Transformer manufacturers use present worth values to optimize proposed transformer designs in order to supply the lowest evaluated cost transformer.

If the present worth value of KW and KWH losses aren't included in transformer specifications, manufacturers will offer transformers with the lowest manufacturing cost.

Norbert Vasen's picture
Norbert Vasen on May 5, 2021

Hi Tony, I thought I submitted the answer already yesterday.

Thank you for it. If I imagine that your transformers are much bigger than the transformers that I am focused on (stepdown transformers that are in the enterprise, after the main meter, let's say between 0.5 and 1.0 MVA), then I suppose that the losses in the latter might be for example 4x as big.

Under this hypothesis, the present worth of the charges can be between 200 and 400% of the purchase price instead of your 50 to 100%.

If you agree with that, then we have an interesting argument for the entrepreneurs. If these transformers are after the main meter, they will have to pay for these losses and that is a good incentive to choose a good transformer.

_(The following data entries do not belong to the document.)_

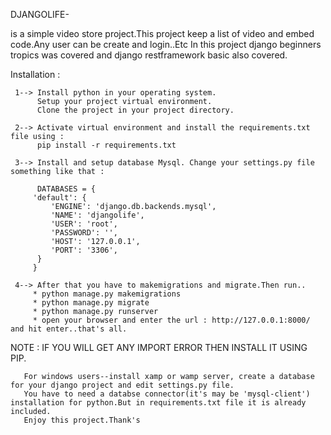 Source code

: DJANGOLIFE-

is a simple video store project.This project keep a list of video and embed code.Any user can be create and login..Etc
In this project django beginners tropics was covered and django restframework basic also covered.

Installation :

     1--> Install python in your operating system. 
          Setup your project virtual environment. 
          Clone the project in your project directory.
     
     2--> Activate virtual environment and install the requirements.txt file using : 
          pip install -r requirements.txt   
     
     3--> Install and setup database Mysql. Change your settings.py file something like that :
     
          DATABASES = {
         'default': {
             'ENGINE': 'django.db.backends.mysql',
             'NAME': 'djangolife',
             'USER': 'root',
             'PASSWORD': '',
             'HOST': '127.0.0.1',
             'PORT': '3306',
          }
         }

     4--> After that you have to makemigrations and migrate.Then run..
         * python manage.py makemigrations
         * python manage.py migrate
         * python manage.py runserver
         * open your browser and enter the url : http://127.0.0.1:8000/ and hit enter..that's all.


NOTE : IF YOU WILL GET ANY IMPORT ERROR THEN INSTALL IT USING PIP.

       For windows users--install xamp or wamp server, create a database for your django project and edit settings.py file. 
       You have to need a databse connector(it's may be 'mysql-client') installation for python.But in requirements.txt file it is already included.
       Enjoy this project.Thank's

I am looking forward to your reply.

Hi Norbert, this is a great question and I look forward to reading responses. I can’t speak to transformer losses, but believe most utilities in the United States understand that the cheapest solution is not usually the right way to go with transformers. Reliability and efficiency are very important. As it relates to T&D investment in general, I think a real problem in the U.S is the fact that there currently aren’t any efficiency standards. It seems that utilities are more likely to submit - and grid operators are more likely to approve - projects with the lowest upfront capital costs. From my point of view, efficiency and lifecycle costs are greatly overlooked. In today’s world, with demand for electricity expected to grow substantially, and climate change in center stage, it seems to be a horribly missed opportunity to ignore the importance of efficiency on the T&D system, including transformers and the wires themselves! As you may know, I was one of the developers of the high-capacity, low-sag ACCC Conductor. While we have policy issues in the U.S., I’m happy to report that several multinational banks are funding ACCC Installations, not only to support economic development, but also to help achieve GHG emission reduction initiatives. The ACCC Conductor reduces line losses by 30%. That is a big advantage, and shouldn’t be considered “project gold-plating.” Cheers!

Norbert Vasen's picture
Norbert Vasen on May 4, 2021

Hi Dave, thank you for your answer. Indeed wire losses are very important before the main meter. I saw now that you are of CTC Global, developer of the ACCC Conductor, a big energy and material saver on the high voltage lines. I think they must know that in Germany, where they have the problem of huge electric energy flows between the wind farms in the North and the big consumers in the South, thinking about reinforcing the power lines.

It is also important for the huge distances in USA, and other countries like China, where CTC Global has cooperation agreements, as I read. By the way, are the single conductors in the cable against eddy currents and are DC high voltage lines also made with those single conductors put together? Anyway, I think ACCC is also applicable to DC because of the replacement of the steel core by glass and carbon fiber.